WORK ORDER:
A line qualifies if it holds the string "server". Copy every qualifying line from the records.

+===+

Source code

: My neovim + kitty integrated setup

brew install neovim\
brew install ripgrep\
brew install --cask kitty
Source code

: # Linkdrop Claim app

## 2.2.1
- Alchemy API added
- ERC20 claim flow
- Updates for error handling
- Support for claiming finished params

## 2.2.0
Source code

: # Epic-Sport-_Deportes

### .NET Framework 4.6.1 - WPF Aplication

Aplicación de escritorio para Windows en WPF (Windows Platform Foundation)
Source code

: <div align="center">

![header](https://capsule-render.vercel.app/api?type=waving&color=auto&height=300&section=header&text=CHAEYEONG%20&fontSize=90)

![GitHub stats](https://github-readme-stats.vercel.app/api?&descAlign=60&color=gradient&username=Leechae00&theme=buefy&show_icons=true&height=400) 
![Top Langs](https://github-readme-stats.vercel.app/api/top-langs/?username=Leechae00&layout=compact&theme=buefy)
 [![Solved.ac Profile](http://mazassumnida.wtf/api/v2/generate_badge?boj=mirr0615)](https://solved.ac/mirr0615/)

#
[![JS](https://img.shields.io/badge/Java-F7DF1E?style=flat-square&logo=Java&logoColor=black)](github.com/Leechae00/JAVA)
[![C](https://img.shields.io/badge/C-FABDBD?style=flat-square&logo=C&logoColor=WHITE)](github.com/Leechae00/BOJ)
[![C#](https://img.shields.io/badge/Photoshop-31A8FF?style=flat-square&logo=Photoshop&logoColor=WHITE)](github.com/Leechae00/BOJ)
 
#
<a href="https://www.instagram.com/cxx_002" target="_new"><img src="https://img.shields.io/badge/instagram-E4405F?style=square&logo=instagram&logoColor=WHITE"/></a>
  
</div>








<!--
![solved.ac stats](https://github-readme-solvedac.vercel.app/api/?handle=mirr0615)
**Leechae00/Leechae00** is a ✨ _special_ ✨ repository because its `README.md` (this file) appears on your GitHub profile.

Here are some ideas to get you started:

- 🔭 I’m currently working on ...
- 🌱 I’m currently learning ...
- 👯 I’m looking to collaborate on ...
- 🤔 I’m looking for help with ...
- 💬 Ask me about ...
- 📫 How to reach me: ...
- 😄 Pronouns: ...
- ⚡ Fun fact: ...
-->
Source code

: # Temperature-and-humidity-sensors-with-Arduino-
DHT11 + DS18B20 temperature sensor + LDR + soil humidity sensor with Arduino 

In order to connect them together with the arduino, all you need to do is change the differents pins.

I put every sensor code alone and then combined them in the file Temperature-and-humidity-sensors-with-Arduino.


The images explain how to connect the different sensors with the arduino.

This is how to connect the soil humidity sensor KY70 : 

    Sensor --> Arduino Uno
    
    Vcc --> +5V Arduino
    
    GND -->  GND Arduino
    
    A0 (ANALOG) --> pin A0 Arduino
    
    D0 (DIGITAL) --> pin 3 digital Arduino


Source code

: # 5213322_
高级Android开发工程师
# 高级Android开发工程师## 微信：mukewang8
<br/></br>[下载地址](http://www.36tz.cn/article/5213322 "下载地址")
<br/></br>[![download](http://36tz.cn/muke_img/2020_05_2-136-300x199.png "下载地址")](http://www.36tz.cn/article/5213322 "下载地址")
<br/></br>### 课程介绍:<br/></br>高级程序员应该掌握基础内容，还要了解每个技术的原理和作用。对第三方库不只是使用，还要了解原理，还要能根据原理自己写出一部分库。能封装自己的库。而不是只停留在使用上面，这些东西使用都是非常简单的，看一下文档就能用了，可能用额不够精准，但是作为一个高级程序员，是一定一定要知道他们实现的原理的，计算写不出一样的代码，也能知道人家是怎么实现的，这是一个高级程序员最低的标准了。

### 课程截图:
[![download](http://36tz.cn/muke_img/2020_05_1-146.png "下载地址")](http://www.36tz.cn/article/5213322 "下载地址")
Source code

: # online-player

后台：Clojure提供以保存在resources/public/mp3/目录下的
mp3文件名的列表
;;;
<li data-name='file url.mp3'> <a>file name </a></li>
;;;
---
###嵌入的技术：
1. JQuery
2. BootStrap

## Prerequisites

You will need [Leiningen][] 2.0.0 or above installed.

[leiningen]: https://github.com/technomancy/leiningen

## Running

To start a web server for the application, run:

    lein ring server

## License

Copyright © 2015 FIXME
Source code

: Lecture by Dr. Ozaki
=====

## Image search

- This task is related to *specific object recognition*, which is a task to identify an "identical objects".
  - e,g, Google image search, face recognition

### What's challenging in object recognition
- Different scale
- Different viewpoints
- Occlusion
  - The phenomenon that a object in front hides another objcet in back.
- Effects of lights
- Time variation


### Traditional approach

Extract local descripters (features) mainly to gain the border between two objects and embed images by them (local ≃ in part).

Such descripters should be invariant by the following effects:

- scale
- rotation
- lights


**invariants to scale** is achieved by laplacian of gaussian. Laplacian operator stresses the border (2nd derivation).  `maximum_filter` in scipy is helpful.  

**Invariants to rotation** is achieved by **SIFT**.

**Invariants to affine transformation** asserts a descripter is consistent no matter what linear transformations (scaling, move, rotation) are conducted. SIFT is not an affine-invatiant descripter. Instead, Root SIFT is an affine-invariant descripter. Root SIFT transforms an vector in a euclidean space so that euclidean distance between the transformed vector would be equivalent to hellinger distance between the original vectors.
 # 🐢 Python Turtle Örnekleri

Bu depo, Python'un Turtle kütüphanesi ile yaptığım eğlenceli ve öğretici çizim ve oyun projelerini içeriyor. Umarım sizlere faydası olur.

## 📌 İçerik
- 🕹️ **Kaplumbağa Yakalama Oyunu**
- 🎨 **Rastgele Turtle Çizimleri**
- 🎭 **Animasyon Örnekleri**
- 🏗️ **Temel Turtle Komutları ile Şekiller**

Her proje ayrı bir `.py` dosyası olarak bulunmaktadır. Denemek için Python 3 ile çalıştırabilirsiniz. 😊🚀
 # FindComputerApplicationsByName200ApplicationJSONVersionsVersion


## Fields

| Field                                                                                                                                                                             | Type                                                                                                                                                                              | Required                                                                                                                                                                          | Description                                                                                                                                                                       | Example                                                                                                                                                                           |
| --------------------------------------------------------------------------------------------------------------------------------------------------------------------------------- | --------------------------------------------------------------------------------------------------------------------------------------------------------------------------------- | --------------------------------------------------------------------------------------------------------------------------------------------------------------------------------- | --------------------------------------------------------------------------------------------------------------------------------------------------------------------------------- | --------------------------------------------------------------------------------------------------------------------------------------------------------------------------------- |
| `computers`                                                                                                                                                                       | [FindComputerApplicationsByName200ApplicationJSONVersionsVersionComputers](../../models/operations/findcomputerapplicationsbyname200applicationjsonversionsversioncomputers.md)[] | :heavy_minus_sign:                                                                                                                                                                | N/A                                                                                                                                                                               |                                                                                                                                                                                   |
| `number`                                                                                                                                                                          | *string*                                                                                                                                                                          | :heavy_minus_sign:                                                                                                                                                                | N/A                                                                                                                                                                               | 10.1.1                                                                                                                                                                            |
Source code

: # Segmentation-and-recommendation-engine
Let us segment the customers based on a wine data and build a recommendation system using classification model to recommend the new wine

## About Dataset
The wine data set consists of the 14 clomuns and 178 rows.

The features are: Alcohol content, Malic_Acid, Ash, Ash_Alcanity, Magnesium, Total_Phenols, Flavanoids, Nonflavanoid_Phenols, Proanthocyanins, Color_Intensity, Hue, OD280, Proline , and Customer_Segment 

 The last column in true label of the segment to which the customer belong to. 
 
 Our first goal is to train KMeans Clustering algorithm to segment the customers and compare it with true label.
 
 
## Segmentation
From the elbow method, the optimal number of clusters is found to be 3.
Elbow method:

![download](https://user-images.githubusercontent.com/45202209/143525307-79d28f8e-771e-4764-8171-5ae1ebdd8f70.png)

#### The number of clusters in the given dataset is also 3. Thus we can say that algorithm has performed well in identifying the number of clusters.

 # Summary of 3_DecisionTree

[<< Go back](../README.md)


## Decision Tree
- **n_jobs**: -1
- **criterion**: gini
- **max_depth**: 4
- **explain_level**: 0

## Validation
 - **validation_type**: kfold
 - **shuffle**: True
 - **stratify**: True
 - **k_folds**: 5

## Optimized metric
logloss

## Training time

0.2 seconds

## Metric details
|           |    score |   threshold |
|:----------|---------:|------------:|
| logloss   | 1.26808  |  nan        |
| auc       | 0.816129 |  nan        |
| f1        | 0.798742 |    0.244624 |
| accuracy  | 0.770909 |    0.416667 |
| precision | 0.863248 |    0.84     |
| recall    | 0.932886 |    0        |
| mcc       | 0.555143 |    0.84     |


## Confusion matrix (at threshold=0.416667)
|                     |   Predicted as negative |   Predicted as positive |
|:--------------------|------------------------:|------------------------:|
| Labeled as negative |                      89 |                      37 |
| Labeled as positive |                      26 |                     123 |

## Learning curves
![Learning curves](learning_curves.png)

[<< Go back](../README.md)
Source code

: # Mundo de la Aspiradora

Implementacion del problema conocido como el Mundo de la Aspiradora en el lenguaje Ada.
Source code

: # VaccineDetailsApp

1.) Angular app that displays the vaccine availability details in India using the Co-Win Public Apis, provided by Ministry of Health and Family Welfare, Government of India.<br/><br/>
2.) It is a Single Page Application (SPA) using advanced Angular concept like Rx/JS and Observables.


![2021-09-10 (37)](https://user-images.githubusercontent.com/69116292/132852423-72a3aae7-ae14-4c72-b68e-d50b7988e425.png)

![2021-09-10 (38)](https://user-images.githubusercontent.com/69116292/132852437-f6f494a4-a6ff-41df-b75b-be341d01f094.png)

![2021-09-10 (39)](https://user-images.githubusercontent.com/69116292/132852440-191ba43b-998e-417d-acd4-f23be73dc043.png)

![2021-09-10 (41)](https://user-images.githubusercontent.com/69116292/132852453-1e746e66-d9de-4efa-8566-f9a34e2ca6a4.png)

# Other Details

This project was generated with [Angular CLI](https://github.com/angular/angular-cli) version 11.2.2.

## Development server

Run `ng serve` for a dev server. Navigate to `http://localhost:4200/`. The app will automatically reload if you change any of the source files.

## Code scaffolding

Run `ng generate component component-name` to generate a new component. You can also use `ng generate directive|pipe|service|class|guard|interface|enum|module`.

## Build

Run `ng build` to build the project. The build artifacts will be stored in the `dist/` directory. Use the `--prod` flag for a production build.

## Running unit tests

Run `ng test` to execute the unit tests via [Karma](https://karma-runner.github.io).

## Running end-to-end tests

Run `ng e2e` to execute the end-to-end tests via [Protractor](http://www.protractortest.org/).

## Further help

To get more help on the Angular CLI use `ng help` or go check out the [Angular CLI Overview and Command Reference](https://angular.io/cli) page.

+===+

EXERCISE OUTPUT:
To start a web server for the application, run:
    lein ring server
## Development server
Run `ng serve` for a dev server. Navigate to `http://localhost:4200/`. The app will automatically reload if you change any of the source files.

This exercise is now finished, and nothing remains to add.